Les marionnettes sur l’eau constituent un art populaire très répandu dans le delta du Fleuve Rouge. L’art des marionnettes sur eau est une tradition populaire millénaire datant du 11e siècle, sous la dynastie des Ly. Il est né dans les fêtes saisonnières qui rythmaient la vie religieuse et agricole des paysans et des pêcheurs du delta du Fleuve Rouge. L’eau y joue un rôle essentiel pour l’activité économique reposant sur la pêche et la riziculture, c’est donc en toute logique que les spectacles représentés à cette époque se déroulaient sur l’étang du village. Ils montrent à la fois des scènes de la vie quotidienne du village, comme les travaux des champs ou dans les rizières, les activités des jeunes, etc. mais aussi des scènes d’amour ou de jeu, et des scènes religieuses avec des divinités locales.

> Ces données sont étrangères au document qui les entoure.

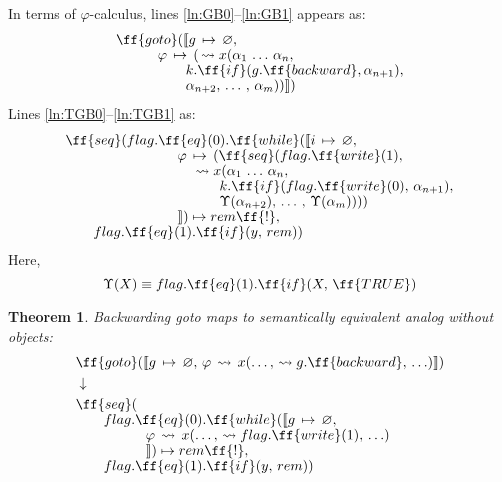 \documentclass[sigplan,review,11pt,nonacm,natbib=false]{acmart}
\theoremstyle{theorems}
\newtheorem{eotheorem}{Theorem}
\newcommand\br{\\[-4pt]}
\begin{document}
In terms of $\varphi$-calculus, lines \ref{ln:GB0}--\ref{ln:GB1} appears as:
\begin{equation}
\begin{split}
& \ff{goto}(\llbracket g\,\mapsto\,\varnothing,\br
& \quad \quad \quad \varphi\,\mapsto\,(\,\leadsto x(\alpha_1\,\ldots\,\alpha_n, \br
& \quad \quad \quad \quad \quad k.\ff{if}(g.\ff{backward}, \alpha_{n+1}), \br
& \quad \quad \quad \quad \quad \alpha_{n+2},\,\ldots\,,\,\alpha_m))\rrbracket) \\
\end{split}
\end{equation}
Lines \ref{ln:TGB0}--\ref{ln:TGB1} as:
\begin{equation}
\begin{split}
& \ff{seq}(flag.\ff{eq}(0).\ff{while}(\llbracket i\,\mapsto\,\varnothing,\br
& \quad \quad \quad \quad \quad \quad \quad \quad \varphi\,\mapsto\,(\ff{seq}(flag.\ff{write}(1), \br
& \quad \quad \quad \quad \quad \quad \quad \quad \quad \leadsto x(\alpha_1\,\ldots\,\alpha_n, \br
& \quad \quad \quad \quad \quad \quad \quad \quad \quad \quad \quad k.\ff{if}(flag.\ff{write}(0),\,\alpha_{n+1}), \br
& \quad \quad \quad \quad \quad \quad \quad \quad \quad \quad \quad \Upsilon(\alpha_{n+2}),\,\ldots\,,\,\Upsilon(\alpha_m)))) \br
& \quad \quad \quad \quad \quad \quad \quad \quad \rrbracket)\mapsto rem\ff{!}, \br
& \quad \quad flag.\ff{eq}(1).\ff{if}(y,\,rem)) \\
\end{split}
\end{equation}
Here,
\begin{equation}
\Upsilon(X) \equiv flag.\ff{eq}(1).\ff{if}(X,\,\ff{TRUE})
\end{equation}

\begin{eotheorem}
\emph{Backwarding goto} maps to semantically equivalent analog without  objects:
\begin{equation*}
\begin{split}
& \ff{goto}(\llbracket g\,\mapsto\,\varnothing,\,\varphi\,\leadsto\,x(\ldots,\,\leadsto g.\ff{backward},\,\ldots)\rrbracket) \\
& \downarrow \\
& \ff{seq}( \br
& \quad \quad flag.\ff{eq}(0).\ff{while}(\llbracket g\,\mapsto\,\varnothing,\br
& \quad \quad \quad \quad \quad \varphi\,\leadsto\,x(\ldots,\,\leadsto flag.\ff{write}(1),\,\ldots)\br
& \quad \quad \quad \quad \quad \rrbracket)\mapsto rem\ff{!}, \br
& \quad \quad flag.\ff{eq}(1).\ff{if}(y,\,rem)) \\
\end{split}
\end{equation*}
\end{eotheorem}
\end{document}
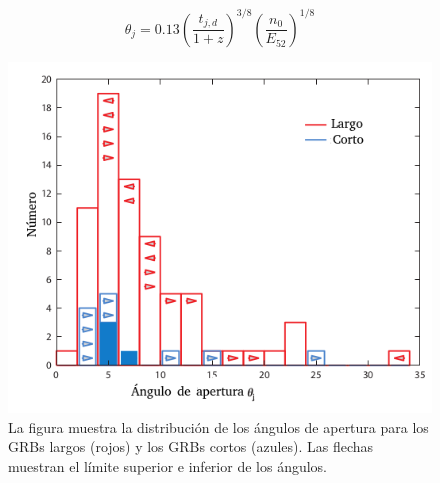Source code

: \documentclass[12pt,a4paper]{book}
\begin{document}
%
%
%
\begin{equation}
\theta_j = 0.13 \left( \frac{t_{j,d}}{1+z} \right)^{3/8}
\left(\frac{n_0}{E_{52}} \right)^{1/8}
\end{equation}
%
%

\begin{figure}
\centering
\includegraphics[scale=0.7]{./Figuras/Distribucion_angulo_apertura}
\caption{La figura muestra la distribución de los ángulos de apertura para los GRBs largos (rojos) y los GRBs cortos (azules). Las flechas muestran el límite superior e inferior de los ángulos. }
\end{figure}
\end{document}
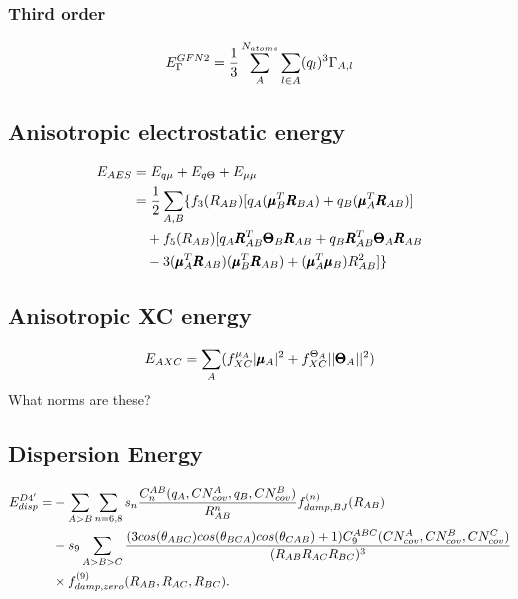 \subsubsection{Third order}
\begin{equation}
    \E{\Gamma}^{GFN2} = \frac{1}{3}\sum_A^{N_{atoms}}\sum_{l\in A}(q_l)^3\Gamma_{A,l}
\end{equation}
\subsection{Anisotropic electrostatic energy}
\begin{equation}
\begin{split}
    \E{AES} &= \E{q\mu}+\E{q\Theta} + \E{\mu\mu}\\
    &= \frac{1}{2}\sum_{A,B}\{f_3(R_{AB})[q_A(\pmb{\mu}_B^T\pmb{R}_{BA})+q_B(\pmb{\mu}_A^T\pmb{R}_{AB})]\\
    &\quad + f_5(R_{AB})[q_A\pmb{R}_{AB}^T\pmb{\Theta}_B\pmb{R}_{AB}+q_B\pmb{R}_{AB}^T\pmb{\Theta}_A\pmb{R}_{AB}\\
    &\quad -3(\pmb{\mu}_A^T\pmb{R}_{AB})(\pmb{\mu}_B^T\pmb{R}_{AB}) + (\pmb{\mu}_A^T\pmb{\mu}_B)R_{AB}^2] \}\\
\end{split}
\end{equation}



\subsection{Anisotropic XC energy}
\begin{equation}
    \E{AXC} = \sum_A (f^{\mu_A}_{XC}|\pmb{\mu}_A|^2 + f^{\Theta_A}_{XC}||\pmb{\Theta}_A||^2)
\end{equation}
What norms are these?

\newpage

\subsection{Dispersion Energy}
\begin{equation}
\begin{split}
  \E{disp}^{D4'} = &-\sum_{A>B} \sum_{n=6,8} s_n \frac{C_n^{AB} (q_A, CN^A_{cov}, q_B, CN^B_{cov})}{R^n_{AB}} f^{(n)}_{damp,BJ} (R_{AB}) \\
  &-s_9 \sum_{A>B>C} \frac{(3cos(\theta_{ABC})cos(\theta_{BCA})cos(\theta_{CAB})+1)C_9^{ABC}(CN_{cov}^A,CN_{cov}^B,CN_{cov}^C)}{(R_{AB} R_{AC} R_{BC})^3} \\
  &\times f^{(9)}_{damp,zero}(R_{AB},R_{AC},R_{BC}).
\end{split}
\end{equation}

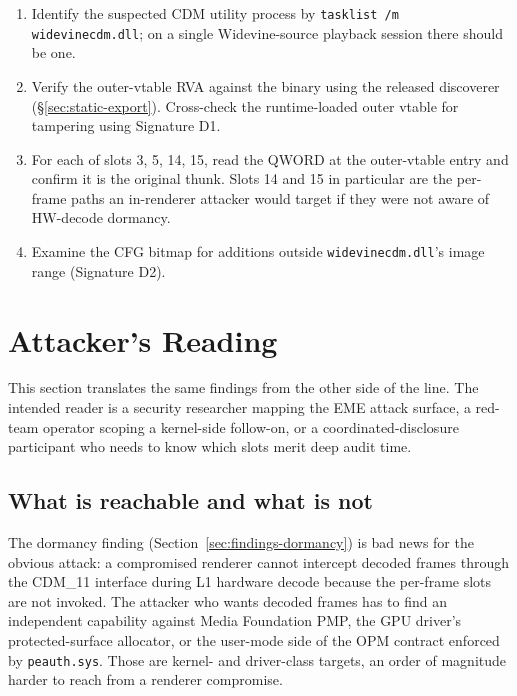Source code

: \documentclass[11pt,letterpaper]{article}
\let\oldsection\section
\renewcommand{\section}{\clearpage\oldsection}
\begin{document}
\begin{enumerate}[itemsep=2pt]
  \item Identify the suspected CDM utility process by
        \texttt{tasklist /m widevinecdm.dll}; on a single
        Widevine-source playback session there should be one.
  \item Verify the outer-vtable RVA against the binary using the
        released discoverer
        (\S\ref{sec:static-export}). Cross-check the
        runtime-loaded outer vtable for tampering using
        Signature D1.
  \item For each of slots 3, 5, 14, 15, read the QWORD at the
        outer-vtable entry and confirm it is the original thunk.
        Slots 14 and 15 in particular are the per-frame paths an
        in-renderer attacker would target if they were not aware of
        HW-decode dormancy.
  \item Examine the CFG bitmap for additions outside
        \texttt{widevinecdm.dll}'s image range (Signature D2).
\end{enumerate}

\section{Attacker's Reading}
\label{sec:attacker}

This section translates the same findings from the other side of
the line. The intended reader is a security researcher mapping the
EME attack surface, a red-team operator scoping a kernel-side
follow-on, or a coordinated-disclosure participant who needs to
know which slots merit deep audit time.

\subsection{What is reachable and what is not}

The dormancy finding (Section~\ref{sec:findings-dormancy}) is bad
news for the obvious attack: a compromised renderer cannot
intercept decoded frames through the CDM\_11 interface during L1
hardware decode because the per-frame slots are not invoked. The
attacker who wants decoded frames has to find an independent
capability against Media Foundation PMP, the GPU driver's
protected-surface allocator, or the user-mode side of the OPM
contract enforced by \texttt{peauth.sys}. Those are kernel- and
driver-class targets, an order of magnitude harder to reach from a
renderer compromise.
\end{document}
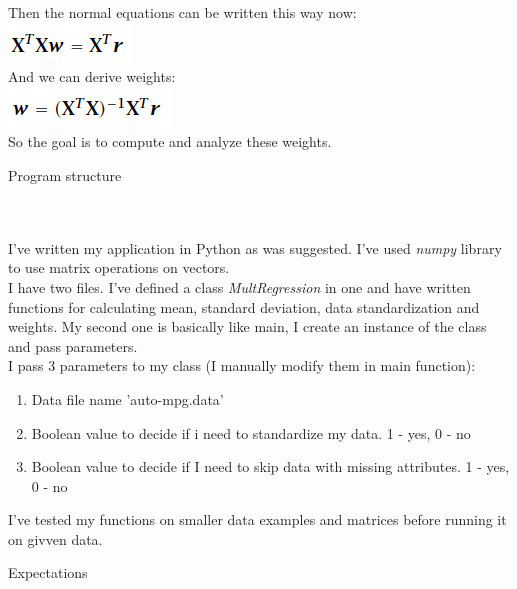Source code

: \documentclass[12pt, letterpaper]{article}
\begin{document}
\begin{enumerate}[label=\Roman*.]
	Then the normal equations can be written this way now: \\
	\includegraphics[scale=0.5]{pics/eq.png} \\
	And we can derive weights: \\
	\includegraphics[scale=0.5]{pics/weights.png} \\
	So the goal is to compute and analyze these weights.
	
	{\bf \item Program structure} \\\\
	I've written my application in Python as was suggested. I've used {\it numpy} library to use matrix operations on vectors. \\
	I have two files.  I've defined a class {\it MultRegression} in one and have written functions for calculating mean, standard deviation, data standardization and weights. My second one is basically like main, I create an instance of the class and pass parameters.\\
	I pass 3 parameters to my class (I manually modify them in main function): 
	\begin{enumerate}[label=\arabic*.]
		\item Data file name 'auto-mpg.data'
		\item Boolean value to decide if i need to standardize my data. 1 - yes, 0 - no
		\item Boolean value to decide if I need to skip data with missing attributes. 1 - yes, 0 - no
	\end{enumerate}
	I've tested my functions on smaller data examples and matrices before running it on givven data.
	
	{\bf \item Expectations} \\
	

\end{enumerate}
\end{document}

Il est généralement joué à l’occasion du Têt dans les mares situées devant les maisons communales, rassemblant les spectateurs de tout âge du village.
La scène est une étendue d’eau derrière laquelle se trouve la chambre des montreurs. C’est à partir d’ici que les marionnettistes, à moitié plongés dans l’eau et cachés derrière un rideau de bambou, manipulent les comédiens en poupées par un mécanisme fait de perches, de tiges, de gaines et de charnières. Un spectacle de marionnettes sur l’eau est animé par plusieurs « personnages ». Chacun de ces personnages (la marionnette) est une véritable oeuvre de sculpture populaire, différent des autres et revêtu d’un caractère propre. Le personnage le plus représentatif de cet art scénique est le petit TEU au corps arrondi et au sourire optimiste
Le déroulement d’un spectacle traditionnel
La représentation est annoncée par plusieurs roulements de tam-tams. L’orchestre est majoritairement constitué d’instruments à percussion afin de mieux rythmer les gestes des marionnettes. Dans le bruit des tambours, des crécelles, des cors en cor
Les personnages entrent en scène et sortent de scène à travers le store de bambou, glissant gracieusement sur l’eau. Un double choeur, masculin et féminin, échange questions et réponses en guise de commentaire. Le véritable meneur de jeu est la marionnette Teu, solide gars de la campagne. Il présente le programme et raconte les affaires du village. Buffon, il critique les autres personnages, les tourne en ridicule, prodigue des conseils, provoque le rire. Optimiste et sensé, il se permet de décocher des flèches à la hiérarchie féodale.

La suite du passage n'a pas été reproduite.